[Opening Study material section]
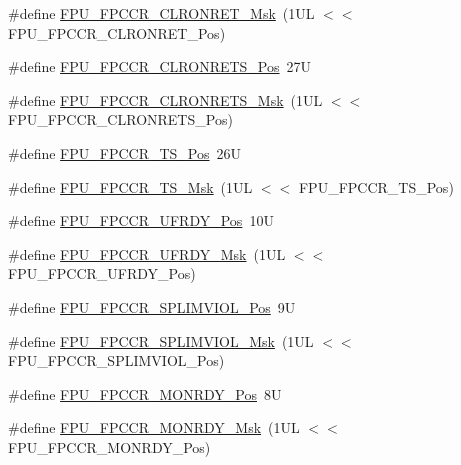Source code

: \begin{DoxyCompactItemize}
\item 
\#define \mbox{\hyperlink{group___c_m_s_i_s___f_p_u_gadedc12ec237657721a613c6f47abed6f}{F\+P\+U\+\_\+\+F\+P\+C\+C\+R\+\_\+\+C\+L\+R\+O\+N\+R\+E\+T\+\_\+\+Msk}}~(1\+U\+L $<$$<$ F\+P\+U\+\_\+\+F\+P\+C\+C\+R\+\_\+\+C\+L\+R\+O\+N\+R\+E\+T\+\_\+\+Pos)
\item 
\#define \mbox{\hyperlink{group___c_m_s_i_s___f_p_u_gabb18ccf9d1b0a4bef3b0823f18eb96ba}{F\+P\+U\+\_\+\+F\+P\+C\+C\+R\+\_\+\+C\+L\+R\+O\+N\+R\+E\+T\+S\+\_\+\+Pos}}~27U
\item 
\#define \mbox{\hyperlink{group___c_m_s_i_s___f_p_u_ga103d932807c15250d96711952878eeb2}{F\+P\+U\+\_\+\+F\+P\+C\+C\+R\+\_\+\+C\+L\+R\+O\+N\+R\+E\+T\+S\+\_\+\+Msk}}~(1\+U\+L $<$$<$ F\+P\+U\+\_\+\+F\+P\+C\+C\+R\+\_\+\+C\+L\+R\+O\+N\+R\+E\+T\+S\+\_\+\+Pos)
\item 
\#define \mbox{\hyperlink{group___c_m_s_i_s___f_p_u_ga624474f408fde177df519460775a74a1}{F\+P\+U\+\_\+\+F\+P\+C\+C\+R\+\_\+\+T\+S\+\_\+\+Pos}}~26U
\item 
\#define \mbox{\hyperlink{group___c_m_s_i_s___f_p_u_ga1377a5dfb4b9c6b18e379ac15e0dc23e}{F\+P\+U\+\_\+\+F\+P\+C\+C\+R\+\_\+\+T\+S\+\_\+\+Msk}}~(1\+U\+L $<$$<$ F\+P\+U\+\_\+\+F\+P\+C\+C\+R\+\_\+\+T\+S\+\_\+\+Pos)
\item 
\#define \mbox{\hyperlink{group___c_m_s_i_s___f_p_u_gac48b42e143b93411977dcb9086a5e4e4}{F\+P\+U\+\_\+\+F\+P\+C\+C\+R\+\_\+\+U\+F\+R\+D\+Y\+\_\+\+Pos}}~10U
\item 
\#define \mbox{\hyperlink{group___c_m_s_i_s___f_p_u_ga97c610927aab580cac3fb166f080b6a6}{F\+P\+U\+\_\+\+F\+P\+C\+C\+R\+\_\+\+U\+F\+R\+D\+Y\+\_\+\+Msk}}~(1\+U\+L $<$$<$ F\+P\+U\+\_\+\+F\+P\+C\+C\+R\+\_\+\+U\+F\+R\+D\+Y\+\_\+\+Pos)
\item 
\#define \mbox{\hyperlink{group___c_m_s_i_s___f_p_u_gac90e551e3cfda27c089bf381acba5aa0}{F\+P\+U\+\_\+\+F\+P\+C\+C\+R\+\_\+\+S\+P\+L\+I\+M\+V\+I\+O\+L\+\_\+\+Pos}}~9U
\item 
\#define \mbox{\hyperlink{group___c_m_s_i_s___f_p_u_gaa5e511cae62f922a9a91af0972f7a5e6}{F\+P\+U\+\_\+\+F\+P\+C\+C\+R\+\_\+\+S\+P\+L\+I\+M\+V\+I\+O\+L\+\_\+\+Msk}}~(1\+U\+L $<$$<$ F\+P\+U\+\_\+\+F\+P\+C\+C\+R\+\_\+\+S\+P\+L\+I\+M\+V\+I\+O\+L\+\_\+\+Pos)
\item 
\#define \mbox{\hyperlink{group___c_m_s_i_s___f_p_u_gae0a4effc79209d821ded517c2be326ba}{F\+P\+U\+\_\+\+F\+P\+C\+C\+R\+\_\+\+M\+O\+N\+R\+D\+Y\+\_\+\+Pos}}~8U
\item 
\#define \mbox{\hyperlink{group___c_m_s_i_s___f_p_u_ga42067729a887081cf56b8fe1029be7a1}{F\+P\+U\+\_\+\+F\+P\+C\+C\+R\+\_\+\+M\+O\+N\+R\+D\+Y\+\_\+\+Msk}}~(1\+U\+L $<$$<$ F\+P\+U\+\_\+\+F\+P\+C\+C\+R\+\_\+\+M\+O\+N\+R\+D\+Y\+\_\+\+Pos)

\end{DoxyCompactItemize}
[Closing Study material section]
- _Task to carry out_
Copy all the lines from the data above that hold the word "DoxyCompactItemize".

- _Output for this exercise_
: \begin{DoxyCompactItemize}
\end{DoxyCompactItemize}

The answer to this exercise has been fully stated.